» **AIM OF THE EXERCISE**
Write out exactly the lines of the entries below from the one holding "other file read" to the one holding "We tried 143 frames of this posture.", inclusive, and leave out all other lines.

------ SUPPLIED MATERIAL ------

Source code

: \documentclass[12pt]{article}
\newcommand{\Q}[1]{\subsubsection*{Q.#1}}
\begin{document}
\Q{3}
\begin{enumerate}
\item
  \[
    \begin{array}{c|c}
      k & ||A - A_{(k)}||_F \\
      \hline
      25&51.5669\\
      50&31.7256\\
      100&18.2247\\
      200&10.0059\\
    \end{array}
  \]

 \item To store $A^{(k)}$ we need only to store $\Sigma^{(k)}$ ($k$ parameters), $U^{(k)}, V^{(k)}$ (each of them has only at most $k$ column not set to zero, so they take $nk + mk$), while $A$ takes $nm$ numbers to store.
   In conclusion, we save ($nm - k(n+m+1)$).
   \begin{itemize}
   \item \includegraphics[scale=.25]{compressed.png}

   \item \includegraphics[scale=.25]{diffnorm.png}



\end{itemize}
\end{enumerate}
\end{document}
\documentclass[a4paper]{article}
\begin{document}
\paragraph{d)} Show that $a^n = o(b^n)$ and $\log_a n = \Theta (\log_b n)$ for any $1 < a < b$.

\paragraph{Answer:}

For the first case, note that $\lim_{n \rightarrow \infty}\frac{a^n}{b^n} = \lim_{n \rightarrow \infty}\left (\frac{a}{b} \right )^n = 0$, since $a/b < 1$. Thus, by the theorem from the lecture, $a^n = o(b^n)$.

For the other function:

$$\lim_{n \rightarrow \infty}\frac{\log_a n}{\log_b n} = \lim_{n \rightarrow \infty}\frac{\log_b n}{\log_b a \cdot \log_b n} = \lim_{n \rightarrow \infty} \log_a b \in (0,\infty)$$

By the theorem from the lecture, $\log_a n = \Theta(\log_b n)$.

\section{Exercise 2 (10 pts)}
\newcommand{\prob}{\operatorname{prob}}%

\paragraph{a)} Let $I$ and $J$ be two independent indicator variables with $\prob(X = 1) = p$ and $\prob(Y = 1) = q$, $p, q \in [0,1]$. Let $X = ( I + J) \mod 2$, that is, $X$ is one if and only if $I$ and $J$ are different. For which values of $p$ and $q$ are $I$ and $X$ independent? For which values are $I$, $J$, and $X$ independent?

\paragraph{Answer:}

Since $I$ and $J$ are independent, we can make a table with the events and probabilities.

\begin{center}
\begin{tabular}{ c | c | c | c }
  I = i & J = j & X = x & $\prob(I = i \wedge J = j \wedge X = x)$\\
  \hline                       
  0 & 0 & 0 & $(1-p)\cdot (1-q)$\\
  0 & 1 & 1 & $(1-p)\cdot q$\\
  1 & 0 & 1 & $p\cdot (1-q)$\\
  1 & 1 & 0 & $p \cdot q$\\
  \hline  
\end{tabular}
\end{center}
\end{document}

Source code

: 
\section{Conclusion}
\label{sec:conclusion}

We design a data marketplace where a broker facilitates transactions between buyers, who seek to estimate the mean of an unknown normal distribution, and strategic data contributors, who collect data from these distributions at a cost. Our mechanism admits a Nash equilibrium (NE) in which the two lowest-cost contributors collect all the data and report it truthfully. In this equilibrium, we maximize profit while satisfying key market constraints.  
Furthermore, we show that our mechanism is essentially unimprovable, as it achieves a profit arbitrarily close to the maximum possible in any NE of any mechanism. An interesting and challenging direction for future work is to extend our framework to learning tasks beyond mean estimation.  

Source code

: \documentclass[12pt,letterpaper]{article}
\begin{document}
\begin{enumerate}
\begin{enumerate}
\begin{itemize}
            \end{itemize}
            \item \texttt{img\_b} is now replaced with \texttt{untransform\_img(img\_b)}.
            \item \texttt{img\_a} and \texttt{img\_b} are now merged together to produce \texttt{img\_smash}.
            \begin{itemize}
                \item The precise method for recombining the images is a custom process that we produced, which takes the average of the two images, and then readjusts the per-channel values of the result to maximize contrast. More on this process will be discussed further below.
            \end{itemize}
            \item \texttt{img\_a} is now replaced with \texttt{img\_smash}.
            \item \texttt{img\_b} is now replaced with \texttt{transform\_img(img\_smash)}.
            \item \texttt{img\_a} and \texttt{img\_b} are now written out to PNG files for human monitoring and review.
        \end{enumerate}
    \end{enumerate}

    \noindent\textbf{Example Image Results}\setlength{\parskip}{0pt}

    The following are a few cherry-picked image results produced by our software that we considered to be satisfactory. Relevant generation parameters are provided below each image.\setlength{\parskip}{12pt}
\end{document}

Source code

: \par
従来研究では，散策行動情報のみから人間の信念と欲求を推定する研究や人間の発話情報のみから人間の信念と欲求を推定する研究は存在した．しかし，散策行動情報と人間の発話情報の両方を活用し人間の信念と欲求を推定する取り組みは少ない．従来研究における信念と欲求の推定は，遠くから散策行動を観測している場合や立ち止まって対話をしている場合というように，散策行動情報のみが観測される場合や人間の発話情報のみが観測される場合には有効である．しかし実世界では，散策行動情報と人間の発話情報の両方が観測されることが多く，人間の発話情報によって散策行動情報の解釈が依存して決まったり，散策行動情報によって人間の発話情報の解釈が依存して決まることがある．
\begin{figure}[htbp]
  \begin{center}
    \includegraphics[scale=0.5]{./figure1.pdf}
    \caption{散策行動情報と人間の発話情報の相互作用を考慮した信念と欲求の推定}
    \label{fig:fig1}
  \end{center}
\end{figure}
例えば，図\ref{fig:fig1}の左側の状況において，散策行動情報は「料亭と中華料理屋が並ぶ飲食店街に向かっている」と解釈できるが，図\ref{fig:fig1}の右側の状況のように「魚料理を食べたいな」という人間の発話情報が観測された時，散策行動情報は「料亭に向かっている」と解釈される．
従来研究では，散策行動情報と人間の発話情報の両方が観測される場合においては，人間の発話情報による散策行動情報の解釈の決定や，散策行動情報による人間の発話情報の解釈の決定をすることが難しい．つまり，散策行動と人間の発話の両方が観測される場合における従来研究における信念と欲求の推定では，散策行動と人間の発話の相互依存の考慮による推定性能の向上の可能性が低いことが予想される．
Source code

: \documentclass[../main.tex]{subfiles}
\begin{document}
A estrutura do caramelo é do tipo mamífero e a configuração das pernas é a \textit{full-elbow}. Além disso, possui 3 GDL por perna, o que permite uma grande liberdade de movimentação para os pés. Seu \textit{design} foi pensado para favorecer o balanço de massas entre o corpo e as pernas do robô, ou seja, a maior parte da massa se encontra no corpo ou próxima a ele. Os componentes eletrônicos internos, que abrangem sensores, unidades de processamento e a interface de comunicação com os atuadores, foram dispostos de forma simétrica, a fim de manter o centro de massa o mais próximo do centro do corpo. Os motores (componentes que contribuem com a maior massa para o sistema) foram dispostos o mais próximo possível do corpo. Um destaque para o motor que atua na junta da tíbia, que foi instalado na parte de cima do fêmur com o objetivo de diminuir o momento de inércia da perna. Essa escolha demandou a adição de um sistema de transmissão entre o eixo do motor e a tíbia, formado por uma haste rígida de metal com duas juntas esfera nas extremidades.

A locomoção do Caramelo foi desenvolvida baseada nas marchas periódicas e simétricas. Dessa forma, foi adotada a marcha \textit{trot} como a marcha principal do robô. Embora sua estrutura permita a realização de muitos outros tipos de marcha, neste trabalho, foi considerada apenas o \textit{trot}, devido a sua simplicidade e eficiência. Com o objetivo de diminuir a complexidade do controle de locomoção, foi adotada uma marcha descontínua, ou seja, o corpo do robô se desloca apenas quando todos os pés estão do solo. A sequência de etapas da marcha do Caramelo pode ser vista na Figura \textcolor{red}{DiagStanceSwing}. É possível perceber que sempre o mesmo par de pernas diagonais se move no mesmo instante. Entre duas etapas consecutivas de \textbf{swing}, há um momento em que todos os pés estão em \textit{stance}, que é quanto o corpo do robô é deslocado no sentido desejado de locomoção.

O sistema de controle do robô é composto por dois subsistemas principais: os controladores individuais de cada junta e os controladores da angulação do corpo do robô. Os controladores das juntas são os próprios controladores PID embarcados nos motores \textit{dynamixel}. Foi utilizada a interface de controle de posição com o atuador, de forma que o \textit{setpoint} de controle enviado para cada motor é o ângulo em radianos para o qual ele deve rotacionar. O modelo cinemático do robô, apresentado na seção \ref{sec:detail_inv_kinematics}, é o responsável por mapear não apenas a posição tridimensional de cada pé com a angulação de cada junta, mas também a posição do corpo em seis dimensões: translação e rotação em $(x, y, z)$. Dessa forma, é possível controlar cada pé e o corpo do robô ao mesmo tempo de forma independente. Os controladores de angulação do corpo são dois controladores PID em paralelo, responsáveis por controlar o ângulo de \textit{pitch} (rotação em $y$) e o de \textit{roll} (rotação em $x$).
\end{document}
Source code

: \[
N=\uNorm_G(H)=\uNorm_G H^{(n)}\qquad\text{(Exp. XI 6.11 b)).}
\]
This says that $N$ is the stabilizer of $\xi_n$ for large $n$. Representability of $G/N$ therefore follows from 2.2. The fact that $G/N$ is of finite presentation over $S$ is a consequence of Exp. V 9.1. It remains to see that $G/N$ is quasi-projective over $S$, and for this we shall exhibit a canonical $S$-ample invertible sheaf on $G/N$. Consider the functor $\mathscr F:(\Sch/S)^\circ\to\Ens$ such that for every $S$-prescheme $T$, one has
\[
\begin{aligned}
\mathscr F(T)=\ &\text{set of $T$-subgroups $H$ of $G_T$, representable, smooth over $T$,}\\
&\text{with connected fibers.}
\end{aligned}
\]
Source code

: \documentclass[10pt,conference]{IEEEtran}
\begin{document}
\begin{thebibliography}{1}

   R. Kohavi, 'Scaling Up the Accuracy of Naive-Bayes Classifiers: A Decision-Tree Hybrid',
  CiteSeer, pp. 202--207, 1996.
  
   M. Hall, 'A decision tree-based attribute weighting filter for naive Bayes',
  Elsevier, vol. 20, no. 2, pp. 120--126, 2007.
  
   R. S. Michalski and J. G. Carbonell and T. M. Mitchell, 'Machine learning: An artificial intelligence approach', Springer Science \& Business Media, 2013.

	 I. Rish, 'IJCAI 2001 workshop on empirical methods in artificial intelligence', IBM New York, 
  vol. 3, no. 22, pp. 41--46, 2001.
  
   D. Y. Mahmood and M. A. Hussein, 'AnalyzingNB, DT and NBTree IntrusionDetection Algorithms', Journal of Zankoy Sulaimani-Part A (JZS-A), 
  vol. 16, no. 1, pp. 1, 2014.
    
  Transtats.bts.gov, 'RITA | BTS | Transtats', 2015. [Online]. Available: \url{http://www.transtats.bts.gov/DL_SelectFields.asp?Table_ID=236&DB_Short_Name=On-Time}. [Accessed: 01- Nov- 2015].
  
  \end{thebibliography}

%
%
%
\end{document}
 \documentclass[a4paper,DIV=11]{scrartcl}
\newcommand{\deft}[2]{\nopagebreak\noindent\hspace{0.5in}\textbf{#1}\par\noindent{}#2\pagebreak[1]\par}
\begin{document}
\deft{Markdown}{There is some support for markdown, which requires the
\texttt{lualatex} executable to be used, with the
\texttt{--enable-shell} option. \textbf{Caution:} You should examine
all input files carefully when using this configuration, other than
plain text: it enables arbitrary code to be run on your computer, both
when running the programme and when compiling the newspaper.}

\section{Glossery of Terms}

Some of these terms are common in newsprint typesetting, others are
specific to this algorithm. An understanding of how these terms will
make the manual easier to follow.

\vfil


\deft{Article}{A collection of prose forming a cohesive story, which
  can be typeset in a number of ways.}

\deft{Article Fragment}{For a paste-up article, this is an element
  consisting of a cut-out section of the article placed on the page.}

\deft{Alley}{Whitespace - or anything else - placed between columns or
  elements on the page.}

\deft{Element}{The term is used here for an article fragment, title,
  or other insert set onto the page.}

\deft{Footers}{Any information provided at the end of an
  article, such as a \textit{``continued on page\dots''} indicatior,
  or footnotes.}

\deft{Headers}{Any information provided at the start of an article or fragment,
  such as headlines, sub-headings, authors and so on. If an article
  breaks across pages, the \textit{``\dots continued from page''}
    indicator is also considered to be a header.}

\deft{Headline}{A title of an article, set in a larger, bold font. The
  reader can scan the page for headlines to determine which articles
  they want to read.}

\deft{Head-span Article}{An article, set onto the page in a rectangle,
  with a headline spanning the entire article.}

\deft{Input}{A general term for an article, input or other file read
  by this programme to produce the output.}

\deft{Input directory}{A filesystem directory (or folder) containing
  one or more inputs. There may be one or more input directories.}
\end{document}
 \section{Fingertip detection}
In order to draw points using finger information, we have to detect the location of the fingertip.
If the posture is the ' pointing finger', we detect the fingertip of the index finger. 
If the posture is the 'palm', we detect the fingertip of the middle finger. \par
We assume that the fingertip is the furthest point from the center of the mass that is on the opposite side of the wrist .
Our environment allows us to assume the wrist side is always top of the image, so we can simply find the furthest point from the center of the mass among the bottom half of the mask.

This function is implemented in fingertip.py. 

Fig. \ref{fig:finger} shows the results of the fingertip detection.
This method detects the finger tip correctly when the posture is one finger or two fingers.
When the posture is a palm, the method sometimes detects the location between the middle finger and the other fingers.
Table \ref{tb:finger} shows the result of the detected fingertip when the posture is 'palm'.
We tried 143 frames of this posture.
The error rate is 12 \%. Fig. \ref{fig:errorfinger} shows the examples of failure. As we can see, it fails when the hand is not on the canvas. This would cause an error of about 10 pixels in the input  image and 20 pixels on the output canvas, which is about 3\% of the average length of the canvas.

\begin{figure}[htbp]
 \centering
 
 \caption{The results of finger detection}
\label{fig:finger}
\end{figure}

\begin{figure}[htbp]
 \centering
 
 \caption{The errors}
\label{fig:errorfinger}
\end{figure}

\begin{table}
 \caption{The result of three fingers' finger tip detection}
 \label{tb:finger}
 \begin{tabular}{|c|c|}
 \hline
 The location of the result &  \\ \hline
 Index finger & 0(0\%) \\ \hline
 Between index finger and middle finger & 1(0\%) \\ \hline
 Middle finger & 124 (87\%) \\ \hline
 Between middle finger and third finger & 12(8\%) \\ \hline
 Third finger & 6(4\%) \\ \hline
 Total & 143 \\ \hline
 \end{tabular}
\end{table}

------

» **YOUR RESPONSE**
\deft{Input}{A general term for an article, input or other file read
  by this programme to produce the output.}

\deft{Input directory}{A filesystem directory (or folder) containing
  one or more inputs. There may be one or more input directories.}
\end{document}
 \section{Fingertip detection}
In order to draw points using finger information, we have to detect the location of the fingertip.
If the posture is the ' pointing finger', we detect the fingertip of the index finger. 
If the posture is the 'palm', we detect the fingertip of the middle finger. \par
We assume that the fingertip is the furthest point from the center of the mass that is on the opposite side of the wrist .
Our environment allows us to assume the wrist side is always top of the image, so we can simply find the furthest point from the center of the mass among the bottom half of the mask.

This function is implemented in fingertip.py. 

Fig. \ref{fig:finger} shows the results of the fingertip detection.
This method detects the finger tip correctly when the posture is one finger or two fingers.
When the posture is a palm, the method sometimes detects the location between the middle finger and the other fingers.
Table \ref{tb:finger} shows the result of the detected fingertip when the posture is 'palm'.
We tried 143 frames of this posture.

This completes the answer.